Continuing with his stage career, Conrad made his Broadway debut as Blythe Danner's much younger lover in a revival of Terence Rattigan's The Deep Blue Sea in 1998. He went on to appear in off-Broadway productions of Troilus and Cressida, Richard II and Tom Stoppard's Indian Ink. Most recently, in June 2009, he performed as Pale in the play Burn This at the New Hazlett Theater in Pittsburgh.
In 1999, Conrad appeared in the TV drama The Weekend with Gena Rowlands and Brooke Shields. That same year he appeared in the Hallmark Hall of Fame television movie A Season for Miracles, opposite Carla Gugino.

He portrayed a naval lieutenant alongside Robert De Niro and Cuba Gooding, Jr. in Men of Honor (2000) and also appeared in recurring roles on the WB series Roswell (1999–2002) and Fox’s dramatic series Boston Public (2000–2005).
In 2003, Conrad appeared in a small role in the Woody Allen comedy Anything Else and was cast as Detective Ed Exley in the network adaptation of "L.A. Confidential"; though the pilot was not picked up to series, Conrad soon found work on NBC’s Miss Match, in which he tries to win the heart of professional matchmaker Kate Fox (Alicia Silverstone). The series was pulled after airing 11 of 18 episodes.

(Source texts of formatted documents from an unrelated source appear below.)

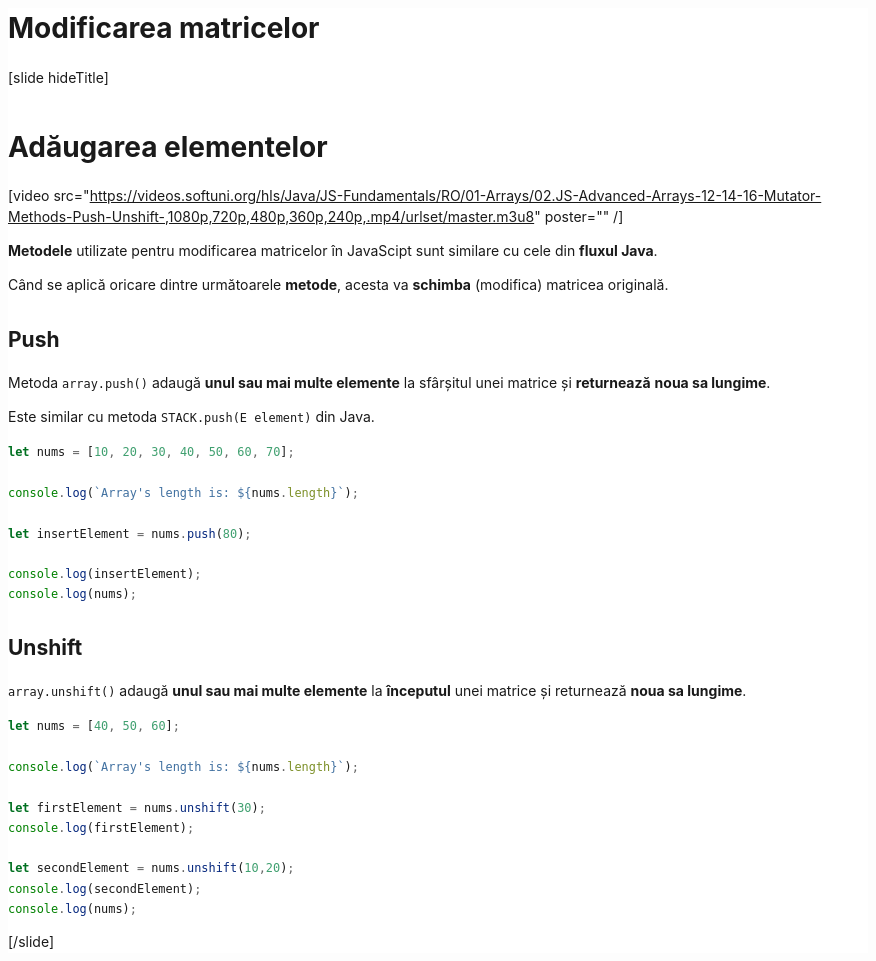 
# Modificarea matricelor

[slide hideTitle]

# Adăugarea elementelor

[video src="https://videos.softuni.org/hls/Java/JS-Fundamentals/RO/01-Arrays/02.JS-Advanced-Arrays-12-14-16-Mutator-Methods-Push-Unshift-,1080p,720p,480p,360p,240p,.mp4/urlset/master.m3u8" poster="" /]

**Metodele** utilizate pentru modificarea matricelor în JavaScipt sunt similare cu cele din **fluxul Java**.

Când se aplică oricare dintre următoarele **metode**, acesta va **schimba** (modifica) matricea originală.

## Push

Metoda `array.push()` adaugă **unul sau mai multe elemente** la sfârșitul unei matrice și **returnează** **noua sa lungime**.

Este similar cu metoda `STACK.push(E element)` din Java.

```js live
let nums = [10, 20, 30, 40, 50, 60, 70];

console.log(`Array's length is: ${nums.length}`);

let insertElement = nums.push(80);

console.log(insertElement);
console.log(nums);
```

## Unshift

`array.unshift()` adaugă **unul sau mai multe elemente** la **începutul** unei matrice și returnează **noua sa lungime**.

```js live
let nums = [40, 50, 60];

console.log(`Array's length is: ${nums.length}`); 

let firstElement = nums.unshift(30);
console.log(firstElement); 

let secondElement = nums.unshift(10,20);
console.log(secondElement); 
console.log(nums);

```
[/slide]

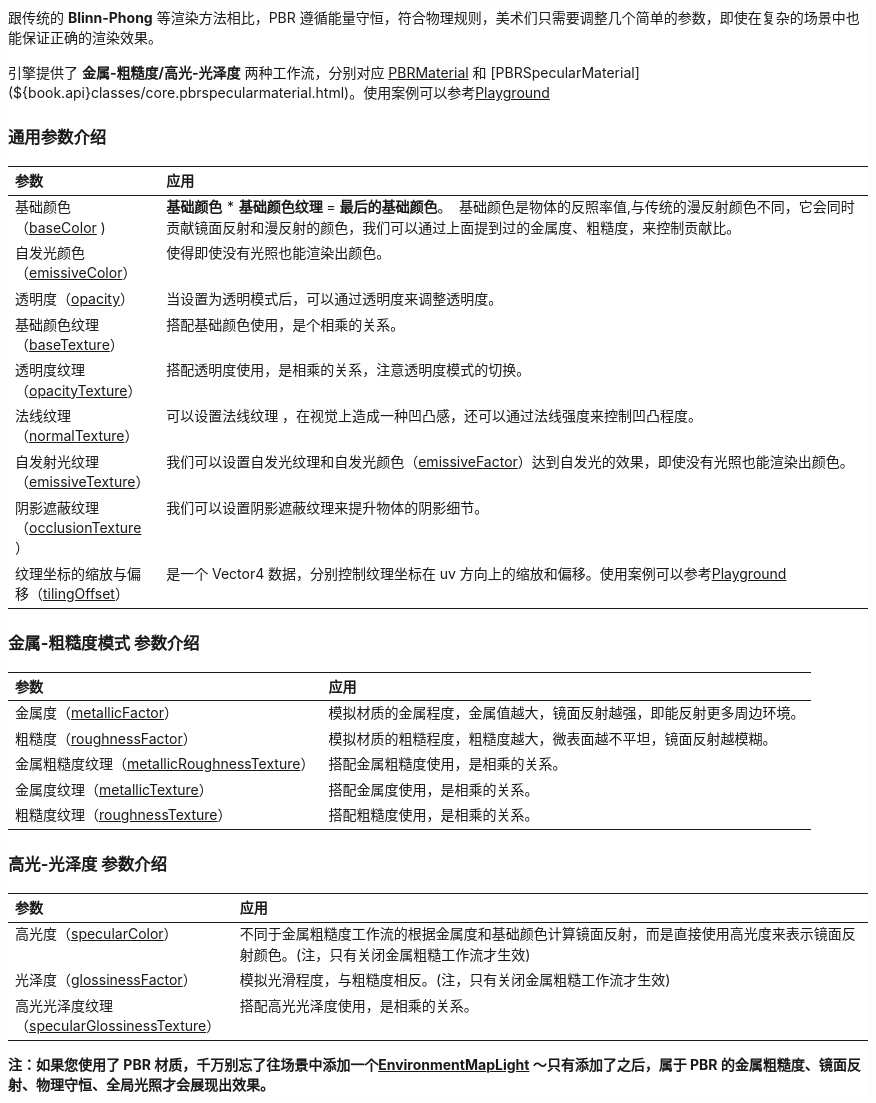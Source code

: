 
跟传统的 **Blinn-Phong** 等渲染方法相比，PBR 遵循能量守恒，符合物理规则，美术们只需要调整几个简单的参数，即使在复杂的场景中也能保证正确的渲染效果。

引擎提供了 **金属-粗糙度/高光-光泽度** 两种工作流，分别对应 [PBRMaterial](${book.api}classes/core.pbrmaterial.html) 和 [PBRSpecularMaterial](${book.api}classes/core.pbrspecularmaterial.html)。使用案例可以参考[Playground](${book.playground}#/pbr-base)


### 通用参数介绍
| 参数 | 应用 |
| :--- | :--- |
| 基础颜色（[baseColor](${book.api}classes/core.pbrbasematerial.html#basecolor) )| **基础颜色** * **基础颜色纹理** = **最后的基础颜色**。  基础颜色是物体的反照率值,与传统的漫反射颜色不同，它会同时贡献镜面反射和漫反射的颜色，我们可以通过上面提到过的金属度、粗糙度，来控制贡献比。 |
| 自发光颜色（[emissiveColor](${book.api}classes/core.pbrbasematerial.html#emissivecolor)） | 使得即使没有光照也能渲染出颜色。 |
| 透明度（[opacity](${book.api}classes/core.pbrbasematerial.html#opacity)） | 当设置为透明模式后，可以通过透明度来调整透明度。 |
| 基础颜色纹理（[baseTexture](${book.api}classes/core.pbrbasematerial.html#basecolortexture)） | 搭配基础颜色使用，是个相乘的关系。 |
| 透明度纹理（[opacityTexture](${book.api}classes/core.pbrbasematerial.html#opacitytexture)） | 搭配透明度使用，是相乘的关系，注意透明度模式的切换。 |
| 法线纹理（[normalTexture](${book.api}classes/core.pbrbasematerial.html#normaltexture)） | 可以设置法线纹理 ，在视觉上造成一种凹凸感，还可以通过法线强度来控制凹凸程度。 |
| 自发射光纹理（[emissiveTexture](${book.api}classes/core.pbrbasematerial.html#emissivetexture)） | 我们可以设置自发光纹理和自发光颜色（[emissiveFactor](${book.api}classes/core.pbrbasematerial.html#emissivefactor)）达到自发光的效果，即使没有光照也能渲染出颜色。 |
| 阴影遮蔽纹理（[occlusionTexture](${book.api}classes/core.pbrbasematerial.html#occlusiontexture)） | 我们可以设置阴影遮蔽纹理来提升物体的阴影细节。 |
| 纹理坐标的缩放与偏移（[tilingOffset](${book.api}classes/core.pbrbasematerial.html#tilingoffset)） | 是一个 Vector4 数据，分别控制纹理坐标在 uv 方向上的缩放和偏移。使用案例可以参考[Playground](${book.playground}#/material-tilingoffset)|

### 金属-粗糙度模式 参数介绍
| 参数 | 应用 |
| :--- | :--- |
| 金属度（[metallicFactor](${book.api}classes/core.pbrmaterial.html#metallicfactor)） | 模拟材质的金属程度，金属值越大，镜面反射越强，即能反射更多周边环境。 |
| 粗糙度（[roughnessFactor](${book.api}classes/core.pbrmaterial.html#roughnessfactor)） | 模拟材质的粗糙程度，粗糙度越大，微表面越不平坦，镜面反射越模糊。 |
| 金属粗糙度纹理（[metallicRoughnessTexture](${book.api}classes/core.pbrmaterial.html#metallicroughnesstexture)） | 搭配金属粗糙度使用，是相乘的关系。 |
| 金属度纹理（[metallicTexture](${book.api}classes/core.pbrmaterial.html#metallictexture)） | 搭配金属度使用，是相乘的关系。 |
| 粗糙度纹理（[roughnessTexture](${book.api}classes/core.pbrmaterial.html#roughnesstexture)） | 搭配粗糙度使用，是相乘的关系。 |

### 高光-光泽度 参数介绍
| 参数 | 应用 |
| :--- | :--- |
| 高光度（[specularColor](${book.api}classes/core.pbrspecularmaterial.html#specularcolor)） | 不同于金属粗糙度工作流的根据金属度和基础颜色计算镜面反射，而是直接使用高光度来表示镜面反射颜色。(注，只有关闭金属粗糙工作流才生效) |
| 光泽度（[glossinessFactor](${book.api}classes/core.pbrspecularmaterial.html#glossinessfactor)） | 模拟光滑程度，与粗糙度相反。(注，只有关闭金属粗糙工作流才生效) |
| 高光光泽度纹理（[specularGlossinessTexture](${book.api}classes/core.pbrspecularmaterial.html#specularglossinesstexture)） | 搭配高光光泽度使用，是相乘的关系。 |



**注：如果您使用了 PBR 材质，千万别忘了往场景中添加一个[EnvironmentMapLight](${book.manual}component/light.md?id=environmentmaplight) ～只有添加了之后，属于 PBR 的金属粗糙度、镜面反射、物理守恒、全局光照才会展现出效果。**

In 2005, Conrad appeared in the comedy Wedding Crashers with Vince Vaughn and Owen Wilson, as well as landing a regular role on the CBS series Ghost Whisperer, in which he portrayed Jennifer Love Hewitt’s paramedic husband, Jim Clancy until the series was canceled in 2010. He appeared on an episode of CSI: Miami in 2010. In 2013 he began playing the recurring role of Ian Quinn in the first season of Agents of S.H.I.E.L.D..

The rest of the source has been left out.